The survey found that the majority (60 percent) of experts
believe there will be either the same or fewer defaults this
year than in 2010. Of those, the percentage of respondents
who believe there will be fewer defaults this year than in
2010 increased significantly to 28 percent in this month's
survey from the 11 percent who believed the same in a February
2011 RBC survey.
Municipal finance professionals remain fairly optimistic
about the prospects for state and local government revenues
to return to pre-crisis levels in the near term, with just
over half (51 percent) expecting revenues to normalize in
the next two to three years. This is further supported by
63 percent of respondents who believe state and local government
officials are taking the steps necessary to address their
budget issues.
"We see government officials making the difficult decisions
necessary to address strained budgets and believe that the
state of the industry will continue to normalize over time,"

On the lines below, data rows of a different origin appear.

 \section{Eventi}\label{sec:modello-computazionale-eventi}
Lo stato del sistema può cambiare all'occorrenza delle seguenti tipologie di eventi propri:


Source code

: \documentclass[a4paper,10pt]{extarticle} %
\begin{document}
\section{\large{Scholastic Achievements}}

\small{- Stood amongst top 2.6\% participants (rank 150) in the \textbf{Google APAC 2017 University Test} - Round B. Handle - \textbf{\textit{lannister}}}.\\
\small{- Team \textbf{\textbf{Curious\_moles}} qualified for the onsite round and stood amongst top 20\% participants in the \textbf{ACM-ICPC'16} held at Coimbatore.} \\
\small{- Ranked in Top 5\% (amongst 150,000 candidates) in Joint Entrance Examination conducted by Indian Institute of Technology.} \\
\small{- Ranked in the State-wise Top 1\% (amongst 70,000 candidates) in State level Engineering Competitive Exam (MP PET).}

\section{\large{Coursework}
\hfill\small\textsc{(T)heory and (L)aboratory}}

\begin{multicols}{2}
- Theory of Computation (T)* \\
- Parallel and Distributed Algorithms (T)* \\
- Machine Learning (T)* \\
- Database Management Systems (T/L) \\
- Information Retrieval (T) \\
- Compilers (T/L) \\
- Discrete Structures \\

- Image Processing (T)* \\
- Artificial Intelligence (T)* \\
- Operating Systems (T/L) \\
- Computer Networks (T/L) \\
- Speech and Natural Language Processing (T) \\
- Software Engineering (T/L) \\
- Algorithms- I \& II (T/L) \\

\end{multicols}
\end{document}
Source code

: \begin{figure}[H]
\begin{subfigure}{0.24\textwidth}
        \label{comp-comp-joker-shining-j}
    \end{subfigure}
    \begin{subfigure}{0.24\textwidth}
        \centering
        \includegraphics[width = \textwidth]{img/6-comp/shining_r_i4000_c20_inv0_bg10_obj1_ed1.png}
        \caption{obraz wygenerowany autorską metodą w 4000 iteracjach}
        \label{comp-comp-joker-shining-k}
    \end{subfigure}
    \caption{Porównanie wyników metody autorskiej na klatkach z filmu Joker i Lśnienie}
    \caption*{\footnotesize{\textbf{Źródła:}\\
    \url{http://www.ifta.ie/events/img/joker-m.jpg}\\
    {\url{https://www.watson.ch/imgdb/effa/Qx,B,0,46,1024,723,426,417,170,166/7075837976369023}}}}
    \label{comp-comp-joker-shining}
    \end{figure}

said Chris Hamel, head of Municipal Finance for RBC Capital
Markets.
Stabilization is a sentiment supported by the 77 percent
of respondents who expect market demand to be sufficient when
issuance normalizes.
Tax Exemption Status
In response to the Wyden-Coats proposal which would make state
and local debt taxable after 2011, with bondholders receiving
a tax credit of 25 percent of the interest earned respondents
overwhelmingly said they do not believe it to be a more efficient
way to support public borrowing than the existing tax exemption
offered to investors.
"Tax credit bonds have a poor history of market acceptance
and, in that regard, would be a deficient substitute for tax
exempt municipal bonds as a financing vehicle for state and
local governments," said Chris Mauro, head of U.S. Municipal
Research at RBC Capital Markets. "However, we believe
the market will continue to see various tax reform proposals
introduced over the next 18 months as Washington moves closer
to consensus on a broad deficit reduction plan."
Local Challenges
Despite the positive outlook, survey participants acknowledged
the challenges that states and municipalities will face. When
asked to identify the greatest challenge for the New York
and Tri-State area, almost half (49 percent) of the respondents
indicated pension funding would top the list, with another
28 percent identifying infrastructure as the greatest issue,
and 17 percent citing education expenses.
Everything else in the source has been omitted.